Homan to continue as Montrose board chair

In a reorganization vote Monday evening, the Montrose Area School Board re-elected Mary Homan as president and elected member Richard Jordan as vice president. Jordan represents Region 2, which includes Franklin, Bridgewater and Liberty Twps.
Jordan’s was appointed to vice president by the board following the resignation of Amy Lyden in September.
In late October, the board appointed Pamela Staats, a former Montrose Area school board member and the Director of Special Education in the Elk Lake School District, to fill Lyden’s vacant Region 1 seat. Region 1 is comprised of Montrose Borough and Jessup Twp.
Other changes on the board include the November resignation of Madeline Arnold, a Region 2 school director. Region 2 is comprised of Bridgewater, Franklin and Liberty townships. Arnold’s post has since been filled by member Gretchen Backer.
Montrose School District parents may see a new early morning school notification on their televisions, laptops or hand helds this winter: Superintendent Chris McComb announced Monday that the district may go to a three-hour delay on bad weather days.
“One of the things we have discussed is the possibility of adding a three-hour delay as another option so that we have a better likelihood of getting to school as opposed to canceling,” McComb announced Monday night.
Schools currently use a two-hour delay which, McComb explained, doesn’t always give road crews enough time to address slippery, snowy roads.

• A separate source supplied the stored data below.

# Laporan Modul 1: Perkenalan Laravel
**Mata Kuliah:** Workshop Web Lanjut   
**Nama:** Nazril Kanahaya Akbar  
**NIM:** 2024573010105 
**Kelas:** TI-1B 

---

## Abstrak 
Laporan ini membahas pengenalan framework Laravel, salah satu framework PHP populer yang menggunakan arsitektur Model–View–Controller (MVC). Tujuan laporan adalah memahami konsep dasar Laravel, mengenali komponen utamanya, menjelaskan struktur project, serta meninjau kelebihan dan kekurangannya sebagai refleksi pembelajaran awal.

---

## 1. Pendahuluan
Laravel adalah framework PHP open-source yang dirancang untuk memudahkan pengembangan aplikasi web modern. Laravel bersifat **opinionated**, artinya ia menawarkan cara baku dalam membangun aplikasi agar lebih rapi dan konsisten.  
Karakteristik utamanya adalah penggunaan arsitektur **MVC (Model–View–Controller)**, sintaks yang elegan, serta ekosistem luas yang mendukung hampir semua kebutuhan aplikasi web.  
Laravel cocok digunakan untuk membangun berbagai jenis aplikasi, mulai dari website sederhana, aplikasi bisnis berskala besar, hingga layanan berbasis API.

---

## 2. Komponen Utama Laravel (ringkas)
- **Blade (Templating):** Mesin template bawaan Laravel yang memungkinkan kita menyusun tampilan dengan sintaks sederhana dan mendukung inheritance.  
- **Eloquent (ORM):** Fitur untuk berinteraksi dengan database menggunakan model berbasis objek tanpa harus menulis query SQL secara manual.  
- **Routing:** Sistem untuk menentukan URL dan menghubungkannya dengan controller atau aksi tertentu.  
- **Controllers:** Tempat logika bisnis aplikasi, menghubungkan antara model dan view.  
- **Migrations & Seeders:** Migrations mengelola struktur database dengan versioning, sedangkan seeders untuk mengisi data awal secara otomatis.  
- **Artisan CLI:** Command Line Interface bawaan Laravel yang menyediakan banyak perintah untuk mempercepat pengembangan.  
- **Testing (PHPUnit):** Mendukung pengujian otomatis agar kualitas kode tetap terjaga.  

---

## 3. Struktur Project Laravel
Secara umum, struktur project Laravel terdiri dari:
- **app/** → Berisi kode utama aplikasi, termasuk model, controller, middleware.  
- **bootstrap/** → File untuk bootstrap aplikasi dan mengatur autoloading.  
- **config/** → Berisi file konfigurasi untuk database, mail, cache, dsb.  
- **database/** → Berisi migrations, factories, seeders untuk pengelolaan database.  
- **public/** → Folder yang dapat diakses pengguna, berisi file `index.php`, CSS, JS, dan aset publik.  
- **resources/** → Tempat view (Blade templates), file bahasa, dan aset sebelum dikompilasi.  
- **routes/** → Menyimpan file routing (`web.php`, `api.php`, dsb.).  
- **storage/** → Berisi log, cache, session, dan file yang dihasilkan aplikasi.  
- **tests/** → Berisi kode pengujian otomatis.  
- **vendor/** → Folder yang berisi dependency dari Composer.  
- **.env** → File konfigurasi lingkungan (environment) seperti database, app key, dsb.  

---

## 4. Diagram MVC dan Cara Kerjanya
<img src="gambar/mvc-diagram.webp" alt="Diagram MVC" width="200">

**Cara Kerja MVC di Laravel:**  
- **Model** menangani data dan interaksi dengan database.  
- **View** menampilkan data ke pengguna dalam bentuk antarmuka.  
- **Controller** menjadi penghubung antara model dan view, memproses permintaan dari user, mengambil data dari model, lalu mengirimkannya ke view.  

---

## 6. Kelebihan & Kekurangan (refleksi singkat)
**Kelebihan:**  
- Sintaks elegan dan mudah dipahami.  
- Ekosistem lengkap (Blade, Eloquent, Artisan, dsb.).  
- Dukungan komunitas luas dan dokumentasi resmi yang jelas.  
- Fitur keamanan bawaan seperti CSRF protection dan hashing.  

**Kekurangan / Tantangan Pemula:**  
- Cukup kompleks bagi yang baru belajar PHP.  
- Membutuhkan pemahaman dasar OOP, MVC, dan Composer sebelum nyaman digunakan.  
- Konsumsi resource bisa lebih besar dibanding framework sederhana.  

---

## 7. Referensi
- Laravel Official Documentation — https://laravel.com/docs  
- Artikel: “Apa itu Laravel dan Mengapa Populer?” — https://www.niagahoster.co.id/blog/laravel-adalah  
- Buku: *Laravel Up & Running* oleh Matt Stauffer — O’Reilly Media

“There are a number of days when myself or Mrs. Harris (district transportation director) will talk to the township supervisors, or even the state crews, and they’ll say, ‘If you could only give me another 45 minutes or another hour, we could get the roads ready so you can get to school,’ “ McComb said.
“The more time we can get students in our building, the better,” he said.
The Montrose school district has received $25,000 in grant funds designated to help the school improve campus safety from the Pennsylvania Commission on Crime and Delinquency, Craig Owens, the district’s director of technology, said Monday. The $25,000 is part of a total $60 million the state legislature made available to schools for safety through the PCCD.
In Montrose, the $25,000 will be spent on a new safety computer application and on special window films which Owens said make it difficult to see inside classrooms.
“We felt that we wanted to insure that it was difficult to see into the classrooms from the hallways,” Owens said. The films would also provide “additional structural rigidity to the windows,” he said.
The district is in competition for “somewhere between $75,000 and $80,000” in additional PCCD grant funds, Owens said. He added that he expected to hear more about those grant funds early next year.
In other business, the board:
*Went into closed session discussions for 15 minutes to discuss a personnel issue before emerging to table a motion to approve an Act 93 Administrative Compensation Plan as submitted retroactive to July 1, 2018 through June 30, 2021.
“We need to look at this contract again as a board,” said member Richard Jordan.
*Passed a motion ratifying a new Collective Bargaining Agreement between the school district and the Montrose Education Support Professionals Association for a term of July 1, 2018 through June 30, 2021.